---------- Data records

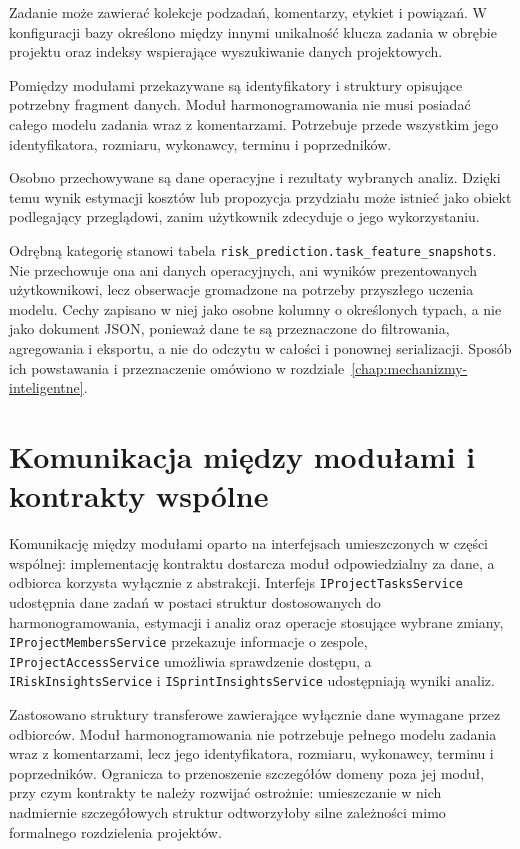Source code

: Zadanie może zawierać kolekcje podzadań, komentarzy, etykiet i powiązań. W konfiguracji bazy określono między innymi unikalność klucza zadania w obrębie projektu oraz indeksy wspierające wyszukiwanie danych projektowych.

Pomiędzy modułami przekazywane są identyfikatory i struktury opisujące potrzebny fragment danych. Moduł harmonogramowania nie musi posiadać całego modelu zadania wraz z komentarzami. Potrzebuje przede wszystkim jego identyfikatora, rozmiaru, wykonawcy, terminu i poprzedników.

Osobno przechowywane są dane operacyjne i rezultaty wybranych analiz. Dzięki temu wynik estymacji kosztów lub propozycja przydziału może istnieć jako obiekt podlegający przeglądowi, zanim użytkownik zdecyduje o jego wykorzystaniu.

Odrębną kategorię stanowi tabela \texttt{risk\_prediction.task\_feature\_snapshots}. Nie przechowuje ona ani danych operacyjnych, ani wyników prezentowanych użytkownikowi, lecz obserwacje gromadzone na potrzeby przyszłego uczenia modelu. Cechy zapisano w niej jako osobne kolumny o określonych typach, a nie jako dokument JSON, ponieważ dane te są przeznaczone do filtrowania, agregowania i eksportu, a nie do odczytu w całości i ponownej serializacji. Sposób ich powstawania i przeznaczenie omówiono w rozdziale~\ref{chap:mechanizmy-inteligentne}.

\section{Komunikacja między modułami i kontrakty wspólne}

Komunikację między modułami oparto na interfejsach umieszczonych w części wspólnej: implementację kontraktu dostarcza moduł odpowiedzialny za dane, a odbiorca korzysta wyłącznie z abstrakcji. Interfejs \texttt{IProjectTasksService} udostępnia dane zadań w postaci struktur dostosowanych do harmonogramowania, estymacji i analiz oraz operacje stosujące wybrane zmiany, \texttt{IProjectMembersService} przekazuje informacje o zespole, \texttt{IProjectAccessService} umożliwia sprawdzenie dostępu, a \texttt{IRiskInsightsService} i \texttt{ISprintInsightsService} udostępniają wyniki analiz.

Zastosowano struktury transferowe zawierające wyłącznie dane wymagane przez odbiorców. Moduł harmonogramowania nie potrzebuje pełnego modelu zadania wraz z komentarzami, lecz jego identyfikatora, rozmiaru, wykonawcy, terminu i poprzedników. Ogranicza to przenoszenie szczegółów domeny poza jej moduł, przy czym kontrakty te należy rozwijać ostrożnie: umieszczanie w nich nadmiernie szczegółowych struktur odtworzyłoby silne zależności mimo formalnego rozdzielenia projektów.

--------------------
---------- Data records

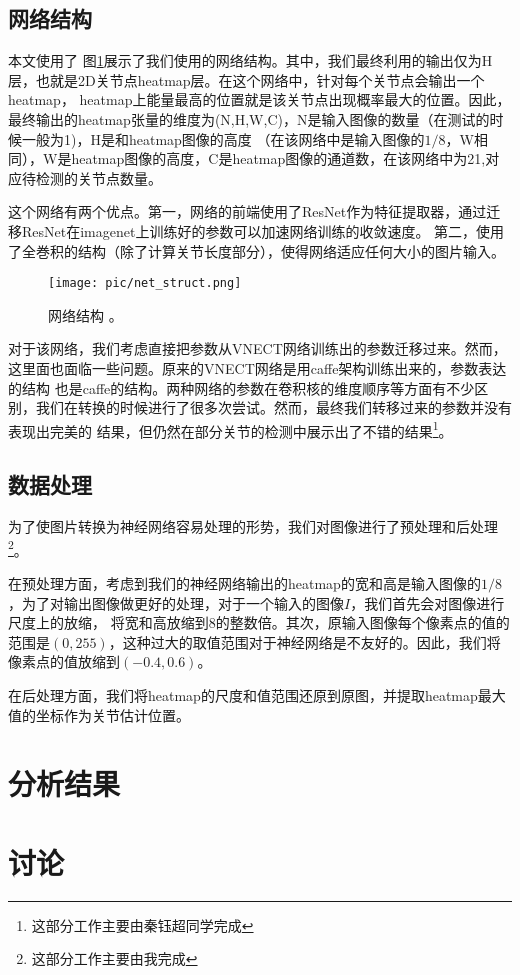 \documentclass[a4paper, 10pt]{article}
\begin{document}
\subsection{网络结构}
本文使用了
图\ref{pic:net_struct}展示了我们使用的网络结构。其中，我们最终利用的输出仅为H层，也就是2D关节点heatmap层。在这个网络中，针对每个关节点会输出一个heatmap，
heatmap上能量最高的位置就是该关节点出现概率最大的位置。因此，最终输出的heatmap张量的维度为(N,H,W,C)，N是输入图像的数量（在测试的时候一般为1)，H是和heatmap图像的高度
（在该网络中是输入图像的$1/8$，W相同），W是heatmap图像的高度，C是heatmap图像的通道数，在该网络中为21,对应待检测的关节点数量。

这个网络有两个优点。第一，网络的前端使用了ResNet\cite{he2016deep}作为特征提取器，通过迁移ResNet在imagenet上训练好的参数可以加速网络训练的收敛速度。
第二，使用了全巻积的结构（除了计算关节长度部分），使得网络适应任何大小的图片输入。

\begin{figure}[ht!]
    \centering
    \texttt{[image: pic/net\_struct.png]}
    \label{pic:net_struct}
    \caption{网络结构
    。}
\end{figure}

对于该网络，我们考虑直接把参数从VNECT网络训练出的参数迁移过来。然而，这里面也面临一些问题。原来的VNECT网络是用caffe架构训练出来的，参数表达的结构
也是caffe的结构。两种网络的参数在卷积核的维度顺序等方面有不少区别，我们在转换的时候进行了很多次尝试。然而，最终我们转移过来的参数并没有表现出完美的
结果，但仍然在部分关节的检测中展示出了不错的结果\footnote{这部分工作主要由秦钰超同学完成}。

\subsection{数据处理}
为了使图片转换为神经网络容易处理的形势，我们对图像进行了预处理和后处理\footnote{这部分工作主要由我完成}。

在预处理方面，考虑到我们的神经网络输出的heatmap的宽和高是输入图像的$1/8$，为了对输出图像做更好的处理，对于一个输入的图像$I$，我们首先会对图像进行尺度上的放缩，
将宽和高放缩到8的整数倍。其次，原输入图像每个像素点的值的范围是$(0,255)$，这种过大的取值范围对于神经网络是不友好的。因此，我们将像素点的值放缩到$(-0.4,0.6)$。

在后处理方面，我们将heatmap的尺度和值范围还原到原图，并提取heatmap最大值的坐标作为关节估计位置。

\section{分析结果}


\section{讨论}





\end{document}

--------------------

**Problem description**
Begin with the line above that has "Pomiędzy modułami przekazywane" and continue through the line that has "między modułami i", setting each one down exactly. Stop there.

**Solution to this task**
Pomiędzy modułami przekazywane są identyfikatory i struktury opisujące potrzebny fragment danych. Moduł harmonogramowania nie musi posiadać całego modelu zadania wraz z komentarzami. Potrzebuje przede wszystkim jego identyfikatora, rozmiaru, wykonawcy, terminu i poprzedników.

Osobno przechowywane są dane operacyjne i rezultaty wybranych analiz. Dzięki temu wynik estymacji kosztów lub propozycja przydziału może istnieć jako obiekt podlegający przeglądowi, zanim użytkownik zdecyduje o jego wykorzystaniu.

Odrębną kategorię stanowi tabela \texttt{risk\_prediction.task\_feature\_snapshots}. Nie przechowuje ona ani danych operacyjnych, ani wyników prezentowanych użytkownikowi, lecz obserwacje gromadzone na potrzeby przyszłego uczenia modelu. Cechy zapisano w niej jako osobne kolumny o określonych typach, a nie jako dokument JSON, ponieważ dane te są przeznaczone do filtrowania, agregowania i eksportu, a nie do odczytu w całości i ponownej serializacji. Sposób ich powstawania i przeznaczenie omówiono w rozdziale~\ref{chap:mechanizmy-inteligentne}.

\section{Komunikacja między modułami i kontrakty wspólne}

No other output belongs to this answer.